'Voices Of Latin America' Present The Venezuelan Brass Ensemble At Carnegie Hall
A part of the Simon Bolivar Symphony Orchestra the Venezuelan Brass Ensemble will take the stage on Dec. 7 as part of the "Voices From Latin America," festival that is taking place at Manhattan's Carnegie Hall.
An extension of the SBSO the Venezuelan Brass Ensemble will be led on the night by conductor Thomas Clamor. The conductor will lead the group through firstly a rendition of Giancarlo Castro's "Grand Fanfare."
After, the group will play "Selections from Symphonic Dances from West Side Story," by Bernstein, that will be followed by another Giancarlo Castro piece "Llegada de un noble maestro." Clamor will lead the ensemble through Caldrella and Scarpino's "Canaro en Paris," arranged by Jose Carli, followed by Abreu's "Tico-Tico no fuba," arranged by Jhon Iveson.
Aguirre's "Amalia," is what follows and was arranged by Fernando Ruiz.
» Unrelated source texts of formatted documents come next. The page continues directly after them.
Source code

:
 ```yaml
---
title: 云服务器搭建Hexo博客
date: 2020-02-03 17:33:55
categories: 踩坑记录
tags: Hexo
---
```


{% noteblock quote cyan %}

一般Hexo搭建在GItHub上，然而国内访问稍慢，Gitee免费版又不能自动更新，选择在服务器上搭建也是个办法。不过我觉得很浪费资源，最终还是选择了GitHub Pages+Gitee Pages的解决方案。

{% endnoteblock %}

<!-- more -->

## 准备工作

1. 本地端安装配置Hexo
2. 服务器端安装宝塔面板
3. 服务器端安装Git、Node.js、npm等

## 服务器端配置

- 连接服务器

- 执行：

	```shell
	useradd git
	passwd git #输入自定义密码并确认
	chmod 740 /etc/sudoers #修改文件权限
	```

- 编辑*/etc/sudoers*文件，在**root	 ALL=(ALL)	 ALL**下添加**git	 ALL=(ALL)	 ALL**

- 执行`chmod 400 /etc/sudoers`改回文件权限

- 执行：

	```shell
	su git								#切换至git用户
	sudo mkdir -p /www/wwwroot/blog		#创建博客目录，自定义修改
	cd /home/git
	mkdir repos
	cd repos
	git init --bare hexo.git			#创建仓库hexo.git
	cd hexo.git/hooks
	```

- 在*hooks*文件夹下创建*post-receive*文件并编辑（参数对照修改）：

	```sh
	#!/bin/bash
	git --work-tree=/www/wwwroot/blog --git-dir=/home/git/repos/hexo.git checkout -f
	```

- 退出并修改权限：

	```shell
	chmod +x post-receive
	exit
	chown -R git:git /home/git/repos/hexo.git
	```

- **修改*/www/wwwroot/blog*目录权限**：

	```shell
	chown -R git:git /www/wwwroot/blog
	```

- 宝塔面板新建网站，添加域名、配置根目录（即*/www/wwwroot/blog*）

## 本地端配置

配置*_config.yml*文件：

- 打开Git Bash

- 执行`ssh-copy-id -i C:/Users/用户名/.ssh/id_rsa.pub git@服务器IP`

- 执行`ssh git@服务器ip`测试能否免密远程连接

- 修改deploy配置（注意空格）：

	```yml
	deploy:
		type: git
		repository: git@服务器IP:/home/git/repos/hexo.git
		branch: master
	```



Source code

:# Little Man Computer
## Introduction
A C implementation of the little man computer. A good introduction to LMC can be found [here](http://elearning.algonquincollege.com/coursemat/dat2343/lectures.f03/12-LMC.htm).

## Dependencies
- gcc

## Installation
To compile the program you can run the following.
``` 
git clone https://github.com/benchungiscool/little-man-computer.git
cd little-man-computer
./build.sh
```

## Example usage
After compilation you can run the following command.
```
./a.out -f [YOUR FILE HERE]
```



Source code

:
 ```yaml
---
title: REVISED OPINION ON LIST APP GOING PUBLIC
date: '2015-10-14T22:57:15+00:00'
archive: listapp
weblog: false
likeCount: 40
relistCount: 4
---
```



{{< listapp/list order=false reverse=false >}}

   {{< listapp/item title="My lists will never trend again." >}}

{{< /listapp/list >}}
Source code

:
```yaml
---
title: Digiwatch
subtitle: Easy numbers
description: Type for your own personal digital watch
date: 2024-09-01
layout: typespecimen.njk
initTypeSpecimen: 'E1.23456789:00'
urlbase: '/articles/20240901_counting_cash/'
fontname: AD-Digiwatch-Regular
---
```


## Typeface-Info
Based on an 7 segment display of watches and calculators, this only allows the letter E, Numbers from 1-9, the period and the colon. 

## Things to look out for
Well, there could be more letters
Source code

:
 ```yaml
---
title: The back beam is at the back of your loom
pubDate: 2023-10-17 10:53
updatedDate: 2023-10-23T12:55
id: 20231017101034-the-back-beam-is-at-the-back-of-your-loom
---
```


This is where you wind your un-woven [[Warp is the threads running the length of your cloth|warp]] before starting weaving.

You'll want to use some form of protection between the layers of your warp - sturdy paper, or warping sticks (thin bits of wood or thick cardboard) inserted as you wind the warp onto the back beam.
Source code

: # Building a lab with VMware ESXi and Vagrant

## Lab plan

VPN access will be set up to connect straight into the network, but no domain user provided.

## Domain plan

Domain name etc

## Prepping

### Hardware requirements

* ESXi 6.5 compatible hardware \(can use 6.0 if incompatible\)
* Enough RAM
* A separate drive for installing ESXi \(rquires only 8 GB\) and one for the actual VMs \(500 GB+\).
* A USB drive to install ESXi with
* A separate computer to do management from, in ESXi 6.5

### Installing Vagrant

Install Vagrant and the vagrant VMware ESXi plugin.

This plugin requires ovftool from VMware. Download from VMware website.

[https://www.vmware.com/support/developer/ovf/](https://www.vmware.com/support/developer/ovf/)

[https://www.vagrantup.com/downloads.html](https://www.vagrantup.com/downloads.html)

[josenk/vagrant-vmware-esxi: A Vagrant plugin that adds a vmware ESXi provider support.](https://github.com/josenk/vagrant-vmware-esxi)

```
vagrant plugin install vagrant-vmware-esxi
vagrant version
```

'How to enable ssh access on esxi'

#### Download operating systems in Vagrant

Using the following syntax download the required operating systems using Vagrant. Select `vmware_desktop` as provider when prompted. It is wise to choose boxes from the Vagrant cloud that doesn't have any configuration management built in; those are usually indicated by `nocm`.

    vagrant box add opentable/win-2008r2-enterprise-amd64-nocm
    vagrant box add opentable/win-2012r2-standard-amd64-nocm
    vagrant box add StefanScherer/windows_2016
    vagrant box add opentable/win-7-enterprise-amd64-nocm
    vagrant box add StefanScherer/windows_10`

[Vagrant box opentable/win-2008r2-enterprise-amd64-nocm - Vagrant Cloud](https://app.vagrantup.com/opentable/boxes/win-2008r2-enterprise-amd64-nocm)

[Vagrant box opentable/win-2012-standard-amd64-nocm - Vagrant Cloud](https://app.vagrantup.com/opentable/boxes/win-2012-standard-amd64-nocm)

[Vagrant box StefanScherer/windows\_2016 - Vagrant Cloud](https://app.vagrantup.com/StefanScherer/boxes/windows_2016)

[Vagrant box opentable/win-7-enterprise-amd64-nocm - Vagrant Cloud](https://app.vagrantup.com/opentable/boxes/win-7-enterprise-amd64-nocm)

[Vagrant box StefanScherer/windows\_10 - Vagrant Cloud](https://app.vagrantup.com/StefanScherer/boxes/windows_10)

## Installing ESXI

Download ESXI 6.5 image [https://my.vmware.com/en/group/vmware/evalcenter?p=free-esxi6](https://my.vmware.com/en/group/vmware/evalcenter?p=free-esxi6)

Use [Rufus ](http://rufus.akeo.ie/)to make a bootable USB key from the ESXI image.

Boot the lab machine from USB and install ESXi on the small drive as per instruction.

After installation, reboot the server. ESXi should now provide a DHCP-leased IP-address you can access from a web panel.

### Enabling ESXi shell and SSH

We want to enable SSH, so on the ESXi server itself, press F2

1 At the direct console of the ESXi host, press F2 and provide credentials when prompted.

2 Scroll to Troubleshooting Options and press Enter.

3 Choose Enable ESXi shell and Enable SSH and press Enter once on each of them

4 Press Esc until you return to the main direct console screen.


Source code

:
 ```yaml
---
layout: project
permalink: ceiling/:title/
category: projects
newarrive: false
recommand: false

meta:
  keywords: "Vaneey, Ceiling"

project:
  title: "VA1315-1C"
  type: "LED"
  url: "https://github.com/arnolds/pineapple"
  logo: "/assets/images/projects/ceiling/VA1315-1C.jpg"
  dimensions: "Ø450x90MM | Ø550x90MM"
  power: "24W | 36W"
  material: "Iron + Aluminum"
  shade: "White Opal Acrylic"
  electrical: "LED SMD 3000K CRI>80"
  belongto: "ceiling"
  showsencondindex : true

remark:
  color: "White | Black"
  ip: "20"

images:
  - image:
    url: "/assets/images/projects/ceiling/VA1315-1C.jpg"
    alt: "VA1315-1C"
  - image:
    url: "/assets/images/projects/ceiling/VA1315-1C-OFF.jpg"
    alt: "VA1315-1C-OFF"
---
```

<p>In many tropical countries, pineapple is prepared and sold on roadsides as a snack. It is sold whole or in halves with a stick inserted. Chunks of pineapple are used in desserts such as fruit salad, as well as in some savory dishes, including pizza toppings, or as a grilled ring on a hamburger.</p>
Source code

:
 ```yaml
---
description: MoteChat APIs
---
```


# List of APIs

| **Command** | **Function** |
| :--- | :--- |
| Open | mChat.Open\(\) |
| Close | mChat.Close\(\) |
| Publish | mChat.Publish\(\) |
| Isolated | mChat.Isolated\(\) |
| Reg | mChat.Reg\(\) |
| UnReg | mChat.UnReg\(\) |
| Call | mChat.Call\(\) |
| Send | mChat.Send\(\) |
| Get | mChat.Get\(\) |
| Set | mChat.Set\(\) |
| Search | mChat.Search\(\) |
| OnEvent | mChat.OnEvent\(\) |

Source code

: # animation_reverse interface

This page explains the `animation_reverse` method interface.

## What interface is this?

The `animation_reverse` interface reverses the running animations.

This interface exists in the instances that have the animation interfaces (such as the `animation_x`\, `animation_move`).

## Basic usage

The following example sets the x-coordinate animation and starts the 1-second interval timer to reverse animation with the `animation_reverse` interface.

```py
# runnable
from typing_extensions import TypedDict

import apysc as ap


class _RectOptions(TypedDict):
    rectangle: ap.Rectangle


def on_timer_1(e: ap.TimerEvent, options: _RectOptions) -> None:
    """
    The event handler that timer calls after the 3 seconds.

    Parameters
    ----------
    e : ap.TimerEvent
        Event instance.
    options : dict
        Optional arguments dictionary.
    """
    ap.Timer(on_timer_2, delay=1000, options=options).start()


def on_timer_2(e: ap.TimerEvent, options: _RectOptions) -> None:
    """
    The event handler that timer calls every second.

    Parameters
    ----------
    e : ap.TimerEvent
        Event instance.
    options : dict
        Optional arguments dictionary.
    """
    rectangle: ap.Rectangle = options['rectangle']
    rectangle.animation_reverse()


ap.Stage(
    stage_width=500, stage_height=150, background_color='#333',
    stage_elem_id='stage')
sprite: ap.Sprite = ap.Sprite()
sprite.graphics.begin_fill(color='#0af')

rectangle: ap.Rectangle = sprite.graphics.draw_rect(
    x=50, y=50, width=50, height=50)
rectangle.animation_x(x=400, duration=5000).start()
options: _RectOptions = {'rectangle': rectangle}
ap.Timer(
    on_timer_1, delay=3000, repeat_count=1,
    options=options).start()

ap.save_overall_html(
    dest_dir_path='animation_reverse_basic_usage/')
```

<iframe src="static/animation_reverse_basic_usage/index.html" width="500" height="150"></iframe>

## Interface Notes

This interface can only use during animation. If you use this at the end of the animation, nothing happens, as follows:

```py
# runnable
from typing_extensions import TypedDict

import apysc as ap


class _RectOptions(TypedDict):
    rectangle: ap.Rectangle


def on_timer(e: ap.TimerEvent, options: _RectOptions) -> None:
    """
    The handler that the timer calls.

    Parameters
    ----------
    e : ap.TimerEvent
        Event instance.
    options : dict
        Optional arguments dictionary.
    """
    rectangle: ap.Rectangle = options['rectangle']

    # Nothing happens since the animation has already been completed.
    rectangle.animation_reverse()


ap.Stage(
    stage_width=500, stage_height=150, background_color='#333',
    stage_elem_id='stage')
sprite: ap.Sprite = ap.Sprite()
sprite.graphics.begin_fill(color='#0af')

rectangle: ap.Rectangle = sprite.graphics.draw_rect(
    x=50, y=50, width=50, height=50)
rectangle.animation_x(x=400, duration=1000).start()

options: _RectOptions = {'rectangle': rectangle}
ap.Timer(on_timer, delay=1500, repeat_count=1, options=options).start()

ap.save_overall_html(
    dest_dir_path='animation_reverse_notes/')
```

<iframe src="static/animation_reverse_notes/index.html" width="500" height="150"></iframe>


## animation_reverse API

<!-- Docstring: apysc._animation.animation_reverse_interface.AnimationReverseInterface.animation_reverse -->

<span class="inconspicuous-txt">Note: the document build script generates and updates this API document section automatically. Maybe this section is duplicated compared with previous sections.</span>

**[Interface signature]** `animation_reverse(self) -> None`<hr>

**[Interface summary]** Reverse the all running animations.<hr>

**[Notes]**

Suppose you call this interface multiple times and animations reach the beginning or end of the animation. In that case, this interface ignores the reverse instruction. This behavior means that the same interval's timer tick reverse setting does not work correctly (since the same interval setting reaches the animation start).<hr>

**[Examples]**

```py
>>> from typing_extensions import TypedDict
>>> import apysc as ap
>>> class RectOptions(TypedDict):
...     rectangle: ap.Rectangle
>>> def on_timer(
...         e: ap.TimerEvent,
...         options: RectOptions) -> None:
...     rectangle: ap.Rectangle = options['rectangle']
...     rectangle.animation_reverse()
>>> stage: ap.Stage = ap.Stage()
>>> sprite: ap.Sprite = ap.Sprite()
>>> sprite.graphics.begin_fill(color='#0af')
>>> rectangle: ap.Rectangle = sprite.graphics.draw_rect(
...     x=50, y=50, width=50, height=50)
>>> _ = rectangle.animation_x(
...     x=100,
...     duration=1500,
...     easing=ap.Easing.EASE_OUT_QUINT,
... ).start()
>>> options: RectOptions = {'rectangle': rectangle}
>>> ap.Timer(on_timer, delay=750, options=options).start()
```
The ensemble will then play Castro's "Walking Faster" and the final piece of the night will be Felix Mendoza's "Guerra de secciones."
The Venezuelan Brass Ensemble is a part of the Simon Bolivar Symphony Orchestra that was birthed from Venezuela's El Sistema. Dr. Jose Antonio Abreu and Clamor are the minds behind the Brass Ensemble and formed the extension from the main orchestra in 2003.
The first tour for the brass unit came shortly after their formation. The ensemble in 2005 toured Colombia, Peru, Ecuador and Chile with their conductor Clamor and in 2006 released their first CD entitled "We Got Rhythm," on EMI Classics.
Clamor began his musical education in Germany where he studied the trumpet and by the age of 23 he became the youngest musician in the Berliner Philharmoniker.
As a conductor Clamor played in four different continents having conducted in Bonn, Salzburg, Rome, Madrid, New York, Chicago, Los Angeles, Buenos Aires, Santiago, Tokyo and Beijing just to name a few.